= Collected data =
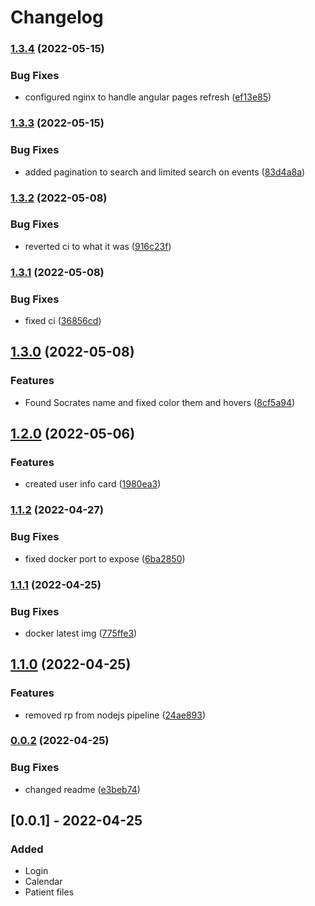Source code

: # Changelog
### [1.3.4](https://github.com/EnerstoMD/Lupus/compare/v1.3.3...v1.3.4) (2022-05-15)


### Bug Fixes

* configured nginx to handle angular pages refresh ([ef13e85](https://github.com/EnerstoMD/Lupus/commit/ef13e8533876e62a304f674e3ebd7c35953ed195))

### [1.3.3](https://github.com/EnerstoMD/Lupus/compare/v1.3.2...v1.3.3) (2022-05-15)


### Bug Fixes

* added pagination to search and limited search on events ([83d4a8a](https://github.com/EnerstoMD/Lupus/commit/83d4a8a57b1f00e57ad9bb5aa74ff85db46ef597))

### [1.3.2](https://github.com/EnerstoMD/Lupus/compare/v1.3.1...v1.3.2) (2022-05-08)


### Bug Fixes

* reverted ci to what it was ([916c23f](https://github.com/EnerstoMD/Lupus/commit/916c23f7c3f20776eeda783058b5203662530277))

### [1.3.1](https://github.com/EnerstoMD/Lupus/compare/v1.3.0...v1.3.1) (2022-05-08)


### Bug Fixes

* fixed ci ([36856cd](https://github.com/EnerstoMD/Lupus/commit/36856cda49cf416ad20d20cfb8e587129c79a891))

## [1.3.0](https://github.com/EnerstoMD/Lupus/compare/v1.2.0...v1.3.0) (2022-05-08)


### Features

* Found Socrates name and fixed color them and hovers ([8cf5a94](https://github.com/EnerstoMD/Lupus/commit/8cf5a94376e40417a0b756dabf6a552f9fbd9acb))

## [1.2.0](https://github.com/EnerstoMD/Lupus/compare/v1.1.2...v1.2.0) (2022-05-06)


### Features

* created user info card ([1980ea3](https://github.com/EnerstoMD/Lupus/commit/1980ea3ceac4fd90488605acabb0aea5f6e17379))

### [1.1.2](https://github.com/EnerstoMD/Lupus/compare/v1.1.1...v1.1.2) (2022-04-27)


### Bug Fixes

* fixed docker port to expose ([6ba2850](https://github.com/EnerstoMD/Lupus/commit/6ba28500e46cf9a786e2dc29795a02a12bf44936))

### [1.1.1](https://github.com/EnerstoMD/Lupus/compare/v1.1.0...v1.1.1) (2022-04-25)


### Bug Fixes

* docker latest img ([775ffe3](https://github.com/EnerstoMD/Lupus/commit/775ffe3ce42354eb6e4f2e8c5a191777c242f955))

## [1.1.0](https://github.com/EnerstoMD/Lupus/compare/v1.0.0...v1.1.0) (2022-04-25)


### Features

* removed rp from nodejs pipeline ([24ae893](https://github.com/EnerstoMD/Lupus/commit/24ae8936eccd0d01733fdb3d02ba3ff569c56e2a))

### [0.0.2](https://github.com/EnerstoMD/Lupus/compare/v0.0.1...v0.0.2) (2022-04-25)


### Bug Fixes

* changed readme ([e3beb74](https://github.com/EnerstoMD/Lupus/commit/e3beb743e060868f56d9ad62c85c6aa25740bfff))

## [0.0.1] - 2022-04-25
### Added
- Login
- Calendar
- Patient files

= Exercise requirements =
Every line that contains the string "docker" should be copied from the records.

= Task solution =
* fixed docker port to expose ([6ba2850](https://github.com/EnerstoMD/Lupus/commit/6ba28500e46cf9a786e2dc29795a02a12bf44936))
* docker latest img ([775ffe3](https://github.com/EnerstoMD/Lupus/commit/775ffe3ce42354eb6e4f2e8c5a191777c242f955))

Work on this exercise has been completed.